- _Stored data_
-- Opening Marker --

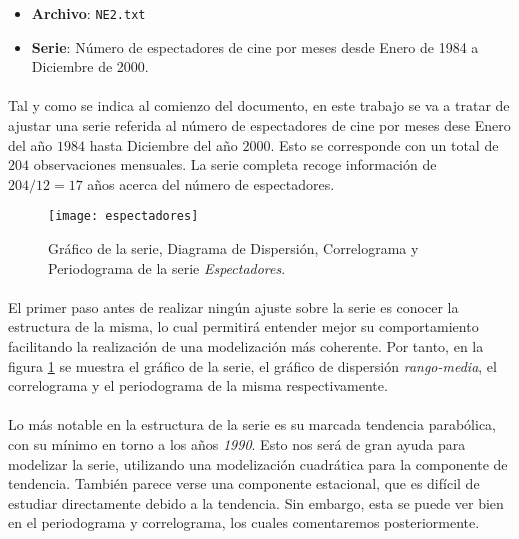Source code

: \documentclass[a4paper, spanish]{article}
\begin{document}
  \maketitle

  \begin{itemize}
    \item \textbf{Archivo}: \texttt{NE2.txt}
    \item \textbf{Serie}: Número de espectadores de cine por meses desde Enero de 1984 a Diciembre de 2000.
  \end{itemize}

    \paragraph{}
    Tal y como se indica al comienzo del documento, en este trabajo se va a tratar de ajustar una serie referida al número de espectadores de cine por meses dese Enero del año $1984$ hasta Diciembre del año $2000$. Esto se corresponde con un total de $204$ observaciones mensuales. La serie completa recoge información de $204 / 12 = 17$ años acerca del número de espectadores.

    \begin{figure}[htb!]
      \texttt{[image: espectadores]}
      \caption{Gráfico de la serie, Diagrama de Dispersión, Correlograma y Periodograma de la serie \emph{Espectadores}.}
      \label{fig:espectadores}
    \end{figure}

    \paragraph{}
    El primer paso antes de realizar ningún ajuste sobre la serie es conocer la estructura de la misma, lo cual permitirá entender mejor su comportamiento facilitando la realización de una modelización más coherente. Por tanto, en la figura \ref{fig:espectadores} se muestra el gráfico de la serie, el gráfico de dispersión \emph{rango-media}, el correlograma y el periodograma de la misma respectivamente.

    \paragraph{}
    Lo más notable en la estructura de la serie es su marcada tendencia parabólica, con su mínimo en torno a los años \emph{1990}. Esto nos será de gran ayuda para modelizar la serie, utilizando una modelización cuadrática para la componente de tendencia. También parece verse una componente estacional, que es difícil de estudiar directamente debido a la tendencia. Sin embargo, esta se puede ver bien en el periodograma y correlograma, los cuales comentaremos posteriormente.
\end{document}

-- Closing Marker --

- _GOAL OF THE EXERCISE_
From the line that contains "Lo más notable" through the last line of the records above, copy every line exactly and leave out the rest.

- _ANSWER_
    Lo más notable en la estructura de la serie es su marcada tendencia parabólica, con su mínimo en torno a los años \emph{1990}. Esto nos será de gran ayuda para modelizar la serie, utilizando una modelización cuadrática para la componente de tendencia. También parece verse una componente estacional, que es difícil de estudiar directamente debido a la tendencia. Sin embargo, esta se puede ver bien en el periodograma y correlograma, los cuales comentaremos posteriormente.
\end{document}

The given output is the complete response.